"Die Dortmunder sind genauso im Nebel wie wir", hatte sich Trainer David Wagner im Vorfeld des 95. Bundesliga-Revierderbys noch vergleichsweise angriffslustig gezeigt. Nach der 0:4-Abreibung am Samstagnachmittag ist klar: Der BVB hatte trotz Coronakrise und Geisterspiel offensichtlich den Durchblick - und bei Königsblau ließe sich aus dem Nebel-Zitat eine vortreffliche Titanic-Analogie spinnen. Untergegangen ist der Traditionsklub mit über 150.000 Mitgliedern noch nicht, aber der Eisberg ist längst gerammt und die Decks laufen mit zunehmender Geschwindigkeit voll.

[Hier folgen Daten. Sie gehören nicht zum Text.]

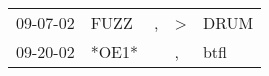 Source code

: \begin{supertabular}{p{0.07\textwidth}p{0.06\textwidth}p{0.02\textwidth}p{0.02\textwidth}p{0.06\textwidth}}
 09-07-02\textsuperscript{} &  FUZZ\textsuperscript{} &  , &  \textgreater &  DRUM\textsuperscript{} \\
 09-20-02\textsuperscript{} &                   *OE1* &    &             , &  btfl\textsuperscript{} \\
\end{supertabular}
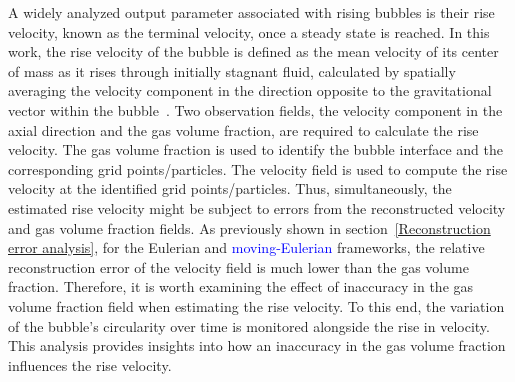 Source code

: \documentclass[a4paper,fleqn]{cas-sc}
\newcommand{\hl}[1]{\textcolor{blue}{#1}}
\newcommand{\hl}[1]{#1}
\begin{document}
	A widely analyzed output parameter associated with rising bubbles is their rise velocity, known as the terminal velocity, once a steady state is reached. In this work, the rise velocity of the bubble is defined as the mean velocity of its center of mass as it rises through initially stagnant fluid, calculated by spatially averaging the velocity component in the direction opposite to the gravitational vector within the bubble~\cite{Hysing2009}. Two observation fields, the velocity component in the axial direction and the gas volume fraction, are required to calculate the rise velocity. The gas volume fraction is used to identify the bubble interface and the corresponding grid points/particles. The velocity field is used to compute the rise velocity at the identified grid points/particles. Thus, simultaneously, the estimated rise velocity might be subject to errors from the reconstructed velocity and gas volume fraction fields. As previously shown in section~\ref{Reconstruction error analysis}, for the Eulerian and \hl{moving-Eulerian} frameworks, the relative reconstruction error of the velocity field is much lower than the gas volume fraction. Therefore, it is worth examining the effect of inaccuracy in the gas volume fraction field when estimating the rise velocity. To this end, the variation of the bubble's circularity over time is monitored alongside the rise in velocity. This analysis provides insights into how an inaccuracy in the gas volume fraction influences the rise velocity. 
	
\end{document}
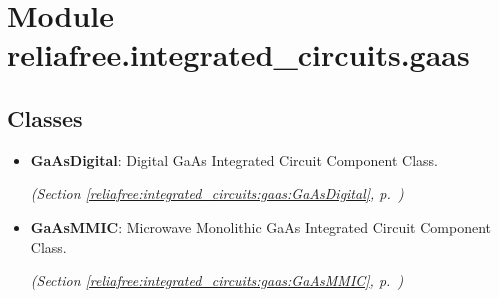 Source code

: %
%
%


\section{Module reliafree.integrated\_circuits.gaas}

    \label{reliafree:integrated_circuits:gaas}


\subsection{Classes}

\begin{itemize}  \setlength{\parskip}{0ex}
  \item \textbf{GaAsDigital}: Digital GaAs Integrated Circuit Component Class.



  \textit{(Section \ref{reliafree:integrated_circuits:gaas:GaAsDigital}, p.~\pageref{reliafree:integrated_circuits:gaas:GaAsDigital})}

  \item \textbf{GaAsMMIC}: Microwave Monolithic GaAs Integrated Circuit Component Class.



  \textit{(Section \ref{reliafree:integrated_circuits:gaas:GaAsMMIC}, p.~\pageref{reliafree:integrated_circuits:gaas:GaAsMMIC})}

\end{itemize}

Da wäre zunächst einmal die sportliche Krise. Es lassen sich zwar viele gute Gründe dafür ins Feld führen, warum die höchste Derby-Niederlage seit 1966 als Standortbestimmung nicht taugt - die lange Pause, das rudimentäre Mannschaftstraining der letzten Tage und Wochen, das Auswärts-Geisterspiel -, Tatsache ist jedoch, dass sich der Trend der Wochen vor der Bundesliga-Zwangspause nahtlos fortsetzte.

Nach 15 ordentlichen ersten Minuten waren die Schalker mit dem schnellen Umschaltspiel der Dortmunder überfordert, brachten selbst nach vorn fast gar nichts zustande und ergaben sich spätestens in Halbzeit zwei in ihr Schicksal. Es war das achte Spiel in Folge ohne Sieg (sieben Ligaspiele, einmal Pokal), dabei stehen zwei eigene Treffer und 19 Gegentore zu Buche. Auswärts steht man bei mittlerweile fünf Partien ohne eigenen Treffer.

Oder, um es anders zu formulieren: Nach dem Rückrundenauftakt stand Schalke 04 punktgleich mit Dortmund auf Platz fünf, nur drei Punkte hinter den Bayern. Mittlerweile ist man auf Rang acht abgerutscht, sogar der SC Freiburg zog am Samstag vorbei.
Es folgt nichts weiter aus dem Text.